### What is required
Report every line of the records below that includes the string "figure".

### Data for processing
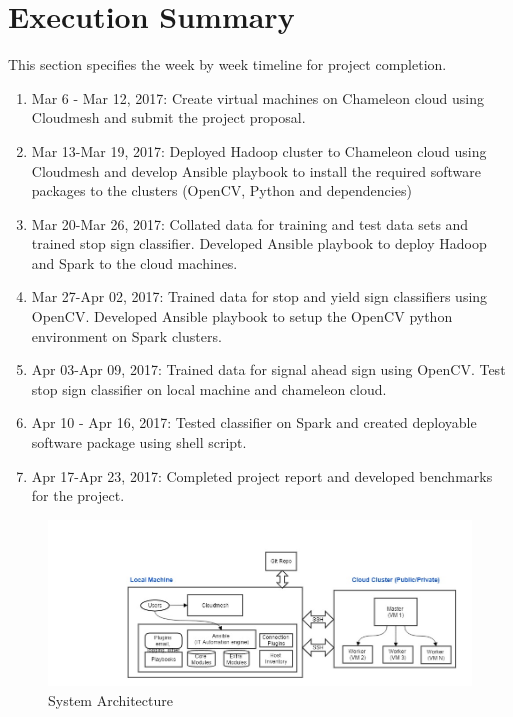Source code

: \documentclass[9pt,twocolumn,twoside]{../../styles/osajnl}
\begin{document}
\section{Execution Summary}
This section specifies the week by week timeline for project
completion.

\begin{enumerate}
\item {Mar 6 - Mar 12, 2017: } Create virtual machines on Chameleon
  cloud using Cloudmesh and submit the project proposal.
\item {Mar 13-Mar 19, 2017: } Deployed Hadoop cluster to Chameleon
  cloud using Cloudmesh and develop Ansible playbook to install the
  required software packages to the clusters (OpenCV, Python and
  dependencies)
\item {Mar 20-Mar 26, 2017: } Collated data for training and test data
  sets and trained stop sign classifier. Developed Ansible playbook to
  deploy Hadoop and Spark to the cloud machines.
\item {Mar 27-Apr 02, 2017: } Trained data for stop and yield sign
  classifiers using OpenCV.  Developed Ansible playbook to setup the
  OpenCV python environment on Spark clusters.
\item {Apr 03-Apr 09, 2017: } Trained data for signal ahead sign using
  OpenCV. Test stop sign classifier on local machine and chameleon
  cloud.
\item {Apr 10 - Apr 16, 2017: } Tested classifier on Spark and created
  deployable software package using shell script.
\item {Apr 17-Apr 23, 2017: } Completed project report and developed
  benchmarks for the project.
\end{enumerate}

\begin{figure}[h]\centering
\includegraphics[width=\linewidth]{images/architecture}
\caption{System Architecture}
\label{fig:arch}
\end{figure}
\end{document}
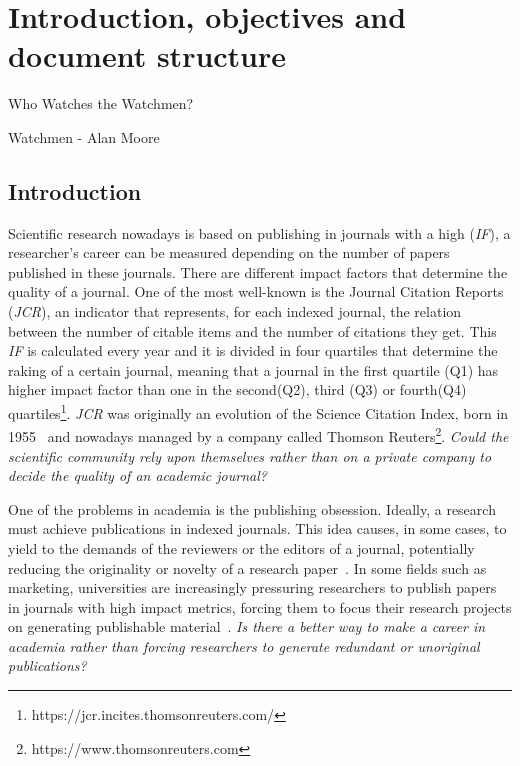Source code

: 
\chapter{Introduction, objectives and document structure}
\label{intro}
\begin{FraseCelebre}
  \begin{Frase}
    Who Watches the Watchmen?
  \end{Frase}
  \begin{Fuente}
    Watchmen - Alan Moore
  \end{Fuente}
\end{FraseCelebre}

\section{Introduction}

Scientific research nowadays is based on publishing in journals with a high
 (\emph{IF})\cite{doi:10.1001/jama.295.1.90}, a researcher's
career can be measured depending on the number of papers published in these
journals. There are different impact factors that determine the quality of a
journal. One of the most well-known is the Journal Citation Reports
(\emph{JCR}), an indicator that represents, for each indexed journal, the
relation between the number of citable items and the number of citations they
get. This \emph{IF} is calculated every year and it is divided in four quartiles
that determine the raking of a certain journal, meaning that a journal in the
first quartile (Q1) has higher impact factor than one in the second(Q2), third
(Q3) or fourth(Q4) quartiles\footnote{https://jcr.incites.thomsonreuters.com/}.
\emph{JCR} was originally an evolution of the Science Citation Index, born in
1955~\cite{garfield2007evolution} and nowadays managed by a company called
Thomson Reuters\footnote{https://www.thomsonreuters.com}. \emph{ Could the
  scientific community rely upon themselves rather than on a private company to
  decide the quality of an academic journal?}

One of the problems in academia is the publishing obsession. Ideally, a research
must achieve publications in indexed journals. This idea causes, in some cases,
to yield to the demands of the reviewers or the editors of a journal,
potentially reducing the originality or novelty of a research
paper~\cite{Frey2003}. In some fields such as marketing, universities are
increasingly pressuring researchers to publish papers in journals with high
impact metrics, forcing them to focus their research projects on generating
publishable material~\cite{ortinau2011writing}. \emph{ Is there a better way to
  make a career in academia rather than forcing researchers to generate
  redundant or unoriginal publications?}

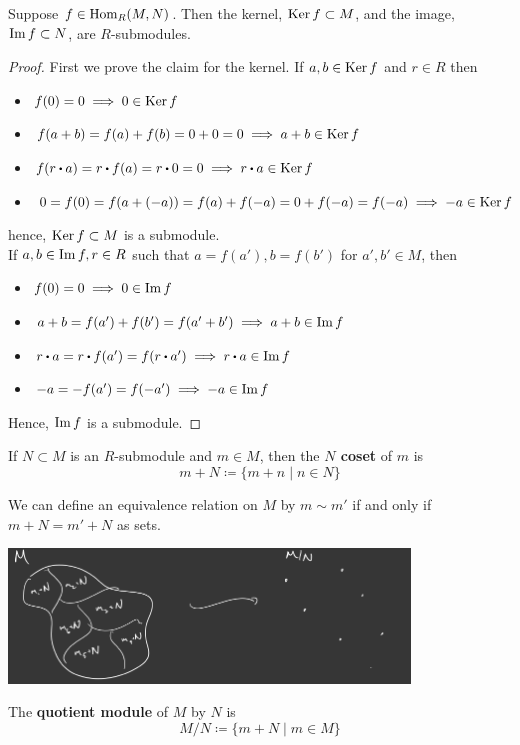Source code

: \documentclass[../Main.tex]{subfiles}
\begin{document}
\begin{prop}[title = Kernel and Image are submodules]
	Suppose $f\in \operatorname{Hom}_R(M,N)$. Then the kernel, $\operatorname{Ker} f \subset M$, and the image, $\operatorname{Im} f \subset N$,	 are $R$-submodules.
\end{prop}
\begin{proof}
	First we prove the claim for the kernel. If $a,b \in \operatorname{Ker} f$ and $r\in R$ then
	\begin{itemize}
	\item $f(0)=0\implies 0 \in \operatorname{Ker} f$
	\item $f(a+b) = f(a)+f(b) = 0 +0=0 \implies a+b \in \operatorname{Ker} f$
	\item$f(r\rdot a) = r\rdot f(a) = r\rdot 0=0 \implies r\rdot a \in \Ker f$
	\item$0=f(0)=f(a+(-a)) = f(a) + f(-a) = 0 +f(-a) = f(-a) \implies -a\in \operatorname{Ker} f$
	\end{itemize}
	hence, $\operatorname{Ker} f \subset M$ is a submodule.\\
	If $a,b\in \operatorname{Im} f, r\in R$ such that $a=f(a'), b=f(b')$ for $ a',b' \in M$, then
	\begin{itemize}
		\item $f(0)=0\implies 0\in \operatorname{Im} f$
		\item $a+b=f(a')+f(b')=f(a'+b')\implies a+b\in \operatorname{Im} f$
		\item $r\rdot a=r\rdot f(a')=f(r\rdot a') \implies r\rdot a \in \Img f$
		\item $-a=-f(a')=f(-a') \implies -a\in \operatorname{Im} f$
	\end{itemize}
	Hence, $\operatorname{Im} f$ is a submodule.
\end{proof}
\begin{dfn}[title = Coset]
	If $N\subset M$ is an $R$-submodule and $m\in M$, then the \textbf{$N$ coset} of $m$ is
	\[m+N \coloneqq \{m+n\mid n\in N\}\]
\end{dfn}
\Exr We can define an equivalence relation on $M$ by $m\sim m'$ if and only if $m+N = m'+N$ as sets.
\begin{center}
	\includegraphics[width=0.8\textwidth]{coset}
\end{center}
\begin{dfn}[title = Quotient Module]
	The \textbf{quotient module} of $M$ by $N$ is
	\[M/N \coloneqq \{m+N \mid m\in M\}\]
\end{dfn}
\end{document}
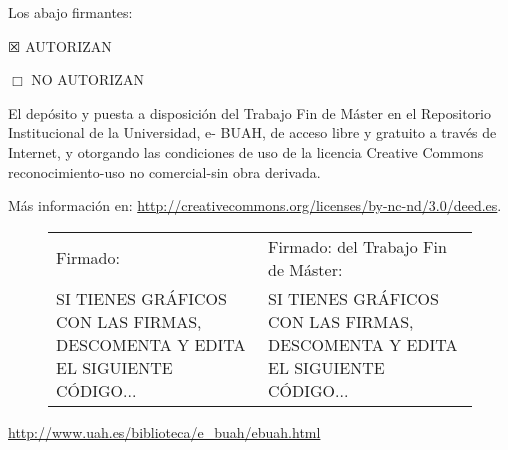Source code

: Los abajo firmantes:

$\XBox$ AUTORIZAN

$\Box$ NO AUTORIZAN

\vspace{1cm}

\noindent El depósito y puesta a disposición del Trabajo Fin de Máster en el
Repositorio Institucional de la Universidad, e- BUAH, de acceso libre y
gratuito a través de Internet, y otorgando las condiciones de uso de la
licencia Creative Commons reconocimiento-uso no comercial-sin obra
derivada.

\noindent Más información en: \url{http://creativecommons.org/licenses/by-nc-nd/3.0/deed.es}.

\vspace{1cm}


\begin{figure}[H]
  \begin{tabular}{|p{}|p{}|}
    \hline
    \footnotesize{Firmado: \expandafter\makefirstuc\expandafter{\wordAutorElOrLa} \wordAutorOrAutora{}} & Firmado: \footnotesize{\wordElOrLos{} \wordTutorOrTutores{} del Trabajo Fin de Máster:}\\

  SI TIENES GRÁFICOS CON LAS FIRMAS, DESCOMENTA Y EDITA EL SIGUIENTE
  CÓDIGO...
& 
  SI TIENES GRÁFICOS CON LAS FIRMAS, DESCOMENTA Y EDITA EL SIGUIENTE
  CÓDIGO...
 \\
    \hline
  \end{tabular}
\end{figure}

\vspace{1cm}
\noindent \url{http://www.uah.es/biblioteca/e\_buah/ebuah.html}



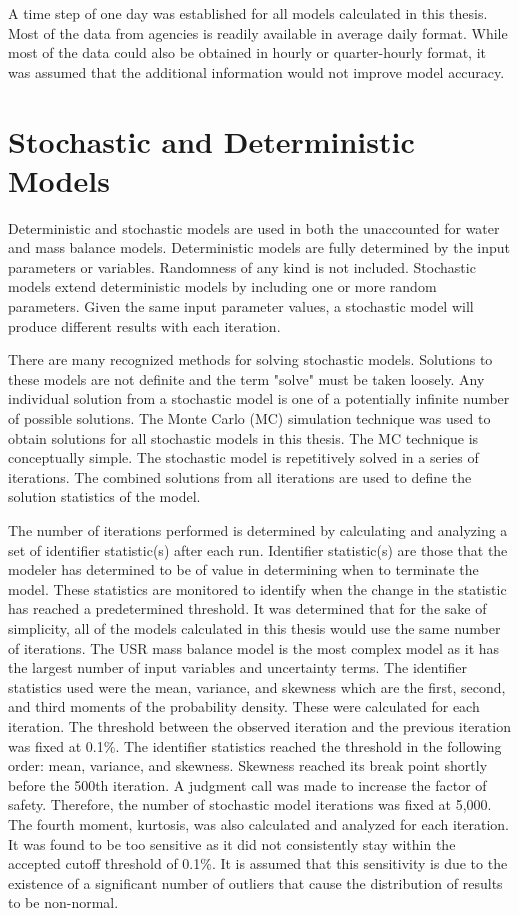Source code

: A time step of one day was established for all models calculated in this thesis.  Most of the data from agencies is readily available in average daily format.  While most of the data could also be obtained in hourly or quarter-hourly format, it was assumed that the additional information would not improve model accuracy.

\clearpage{}
\section{Stochastic and Deterministic Models}
\label{sec:StochAndDetermModels}

Deterministic and stochastic models are used in both the unaccounted for water and mass balance models.  Deterministic models are fully determined by the input parameters or variables.  Randomness of any kind is not included.  Stochastic models extend deterministic models by including one or more random parameters.  Given the same input parameter values, a stochastic model will produce different results with each iteration.

There are many recognized methods for solving stochastic models.  Solutions to these models are not definite and the term "solve" must be taken loosely.  Any individual solution from a stochastic model is one of a potentially infinite number of possible solutions.  The Monte Carlo (MC) simulation technique was used to obtain solutions for all stochastic models in this thesis.  The MC technique is conceptually simple.  The stochastic model is repetitively solved in a series of iterations.  The combined solutions from all iterations are used to define the solution statistics of the model.  

The number of iterations performed is determined by calculating and analyzing a set of identifier statistic(s) after each run.  Identifier statistic(s) are those that the modeler has determined to be of value in determining when to terminate the model.  These statistics are monitored to identify when the change in the statistic has reached a predetermined threshold.  It was determined that for the sake of simplicity, all of the models calculated in this thesis would use the same number of iterations.  The USR mass balance model is the most complex model as it has the largest number of input variables and uncertainty terms.  The identifier statistics used were the mean, variance, and skewness which are the first, second, and third moments of the probability density.  These were calculated for each iteration.  The threshold between the observed iteration and the previous iteration was fixed at 0.1\%.  The identifier statistics reached the threshold in the following order: mean, variance, and skewness.  Skewness reached its break point shortly before the 500th iteration.  A judgment call was made to increase the factor of safety.  Therefore, the number of stochastic model iterations was fixed at 5,000.  The fourth moment, kurtosis, was also calculated and analyzed for each iteration.  It was found to be too sensitive as it did not consistently stay within the accepted cutoff threshold of 0.1\%.  It is assumed that this sensitivity is due to the existence of a significant number of outliers that cause the distribution of results to be non-normal.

### Finished exercise
\begin{figure}[h]\centering
\end{figure}
\begin{figure}[H]
\end{figure}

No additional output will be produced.